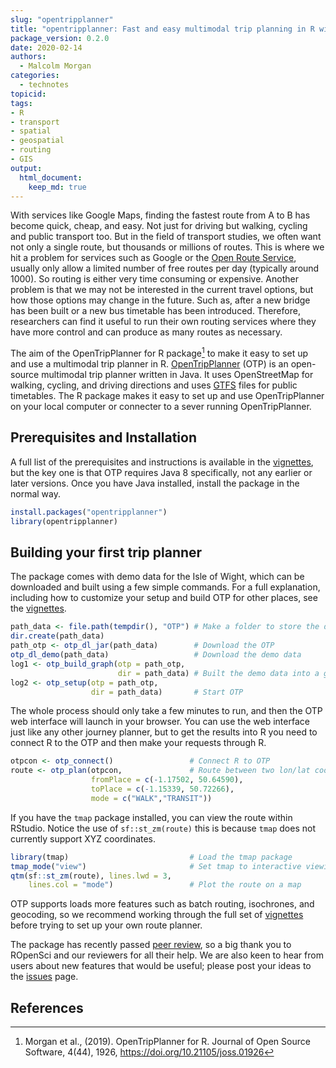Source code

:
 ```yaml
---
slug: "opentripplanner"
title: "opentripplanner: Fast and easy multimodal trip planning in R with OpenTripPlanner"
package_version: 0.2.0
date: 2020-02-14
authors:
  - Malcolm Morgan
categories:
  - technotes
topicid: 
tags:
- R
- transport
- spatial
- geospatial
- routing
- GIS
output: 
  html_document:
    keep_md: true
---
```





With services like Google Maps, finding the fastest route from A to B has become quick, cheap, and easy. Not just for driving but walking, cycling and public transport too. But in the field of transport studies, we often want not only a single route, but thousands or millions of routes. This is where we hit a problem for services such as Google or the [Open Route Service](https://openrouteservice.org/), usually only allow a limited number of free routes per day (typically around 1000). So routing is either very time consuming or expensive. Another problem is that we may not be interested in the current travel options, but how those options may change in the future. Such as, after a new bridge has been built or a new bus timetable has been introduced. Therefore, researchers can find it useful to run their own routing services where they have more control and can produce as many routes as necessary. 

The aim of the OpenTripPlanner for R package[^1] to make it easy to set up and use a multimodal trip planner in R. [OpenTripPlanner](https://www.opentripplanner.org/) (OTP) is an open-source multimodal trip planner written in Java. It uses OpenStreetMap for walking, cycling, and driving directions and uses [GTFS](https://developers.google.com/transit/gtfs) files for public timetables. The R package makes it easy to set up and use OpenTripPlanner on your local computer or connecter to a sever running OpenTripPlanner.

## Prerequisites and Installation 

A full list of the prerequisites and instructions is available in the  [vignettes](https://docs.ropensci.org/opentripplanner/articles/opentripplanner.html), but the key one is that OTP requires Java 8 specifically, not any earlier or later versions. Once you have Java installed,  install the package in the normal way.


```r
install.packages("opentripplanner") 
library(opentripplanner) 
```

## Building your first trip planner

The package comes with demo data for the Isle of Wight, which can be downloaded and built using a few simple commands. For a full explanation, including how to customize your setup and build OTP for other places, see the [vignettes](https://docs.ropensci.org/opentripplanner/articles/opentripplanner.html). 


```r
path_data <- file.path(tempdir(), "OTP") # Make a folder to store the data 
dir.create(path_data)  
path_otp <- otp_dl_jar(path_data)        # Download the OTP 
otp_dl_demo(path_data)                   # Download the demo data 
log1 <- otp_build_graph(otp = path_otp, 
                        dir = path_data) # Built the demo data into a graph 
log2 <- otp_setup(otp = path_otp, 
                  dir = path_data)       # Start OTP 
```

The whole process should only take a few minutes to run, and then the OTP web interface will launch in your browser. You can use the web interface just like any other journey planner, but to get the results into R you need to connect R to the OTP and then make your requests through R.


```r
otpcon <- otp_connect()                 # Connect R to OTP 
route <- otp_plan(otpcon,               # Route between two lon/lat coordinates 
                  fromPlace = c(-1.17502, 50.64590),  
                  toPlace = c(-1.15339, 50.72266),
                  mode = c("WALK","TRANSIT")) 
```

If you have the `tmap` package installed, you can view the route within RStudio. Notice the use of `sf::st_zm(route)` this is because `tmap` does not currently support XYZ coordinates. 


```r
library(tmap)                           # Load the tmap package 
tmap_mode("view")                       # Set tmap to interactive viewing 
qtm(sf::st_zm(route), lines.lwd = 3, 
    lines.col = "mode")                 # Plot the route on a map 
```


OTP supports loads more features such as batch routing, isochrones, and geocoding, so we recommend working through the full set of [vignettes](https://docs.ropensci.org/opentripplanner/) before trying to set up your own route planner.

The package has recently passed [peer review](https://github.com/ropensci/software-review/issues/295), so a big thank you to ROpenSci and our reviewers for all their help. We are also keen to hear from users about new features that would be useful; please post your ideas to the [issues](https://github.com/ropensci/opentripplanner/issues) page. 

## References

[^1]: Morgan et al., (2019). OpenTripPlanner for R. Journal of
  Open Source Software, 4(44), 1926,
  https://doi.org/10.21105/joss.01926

REQUIRED ACTION
What lines above hold the word "otpcon"? List them all.

REPLY
otpcon <- otp_connect()                 # Connect R to OTP 
route <- otp_plan(otpcon,               # Route between two lon/lat coordinates 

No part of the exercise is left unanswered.